Registrants are rarely able to provide sufficient explanation and often are required to
amend their filings to conclude that DC&P were ineffective. Similarly, the SEC staff
has also asked registrants to provide explanations when management concludes that DC&P
are ineffective, but ICFR is effective. Although there is substantial overlap between
DC&P and ICFR, management’s conclusion on the effectiveness of DC&P may differ
from its conclusion on the effectiveness of ICFR in rare circumstances.17 In addition, when a registrant is required to file amended periodic reports
containing restated financial statements, the SEC staff generally asks the registrant to
reconsider its conclusions about the effectiveness of its DC&P.
The SEC staff has also asked about management’s conclusion that DC&P were effective when a registrant did not file periodic reports in a timely manner. A registrant should design DC&P to ensure that information disclosed in its reports filed or submitted under the Exchange Act is recorded, processed, summarized, and reported within the periods specified in the SEC’s rules. If the registrant does not report such information within these periods, the staff may request that the registrant supply additional information to support management’s conclusion.

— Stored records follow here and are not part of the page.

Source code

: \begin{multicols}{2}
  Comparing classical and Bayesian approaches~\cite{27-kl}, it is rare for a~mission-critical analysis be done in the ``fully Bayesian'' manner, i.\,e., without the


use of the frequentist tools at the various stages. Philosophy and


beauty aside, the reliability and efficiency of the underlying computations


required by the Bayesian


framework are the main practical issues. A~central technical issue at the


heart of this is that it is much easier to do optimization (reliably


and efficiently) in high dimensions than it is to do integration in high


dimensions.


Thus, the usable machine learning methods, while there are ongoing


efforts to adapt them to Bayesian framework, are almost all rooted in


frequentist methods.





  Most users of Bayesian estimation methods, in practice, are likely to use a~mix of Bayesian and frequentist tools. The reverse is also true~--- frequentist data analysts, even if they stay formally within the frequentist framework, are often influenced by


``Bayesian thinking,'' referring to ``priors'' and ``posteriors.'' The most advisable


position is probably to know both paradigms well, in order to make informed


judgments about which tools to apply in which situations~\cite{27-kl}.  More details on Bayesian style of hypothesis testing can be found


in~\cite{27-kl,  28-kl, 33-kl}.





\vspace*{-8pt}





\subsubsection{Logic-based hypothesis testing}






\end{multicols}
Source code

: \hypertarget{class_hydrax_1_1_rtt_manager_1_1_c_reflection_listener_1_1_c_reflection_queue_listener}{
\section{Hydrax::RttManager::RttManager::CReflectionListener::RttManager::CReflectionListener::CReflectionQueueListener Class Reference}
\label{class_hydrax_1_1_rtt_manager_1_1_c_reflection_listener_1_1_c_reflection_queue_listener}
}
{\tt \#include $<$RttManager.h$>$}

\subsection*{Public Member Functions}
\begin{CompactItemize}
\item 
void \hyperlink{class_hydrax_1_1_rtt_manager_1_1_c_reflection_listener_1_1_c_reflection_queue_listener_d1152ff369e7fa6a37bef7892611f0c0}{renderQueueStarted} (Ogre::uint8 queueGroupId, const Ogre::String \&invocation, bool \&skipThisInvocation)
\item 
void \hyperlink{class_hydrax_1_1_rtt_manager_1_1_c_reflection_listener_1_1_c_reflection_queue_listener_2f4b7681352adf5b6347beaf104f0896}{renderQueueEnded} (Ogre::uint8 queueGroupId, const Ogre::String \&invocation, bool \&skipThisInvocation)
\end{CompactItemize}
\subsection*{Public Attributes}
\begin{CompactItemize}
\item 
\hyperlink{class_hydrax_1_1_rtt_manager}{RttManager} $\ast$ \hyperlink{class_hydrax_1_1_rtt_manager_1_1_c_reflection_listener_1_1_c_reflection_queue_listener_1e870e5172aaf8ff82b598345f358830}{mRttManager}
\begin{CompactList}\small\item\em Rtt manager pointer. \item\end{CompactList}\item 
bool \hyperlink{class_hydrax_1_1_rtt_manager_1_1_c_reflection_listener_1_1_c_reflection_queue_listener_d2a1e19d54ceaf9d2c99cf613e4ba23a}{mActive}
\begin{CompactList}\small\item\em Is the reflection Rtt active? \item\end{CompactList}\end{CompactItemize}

3.5.4 A Change in the Conclusion That DC&P Were Effective if No Changes to ICFR Were Disclosed
Example of an SEC Comment
You state that your disclosure controls and procedures were effective as of [the end of the second quarter of fiscal year 2]. Given that your disclosure controls and procedures appear to have been ineffective as of [the end of fiscal year 1], please tell us what changed from [the end of fiscal year 1] to [the end of the second quarter of fiscal year 2] that allowed you to reach a different conclusion about the effectiveness of your disclosure controls and procedures as of [the end of the second quarter of fiscal year 2].
If a registrant concludes that its DC&P were effective after a period in which the DC&P had been deemed ineffective, the SEC staff may ask the registrant to explain the basis for its conclusion. The staff is especially likely to do so if the registrant has disclosed in the same period that there have been no changes to its ICFR.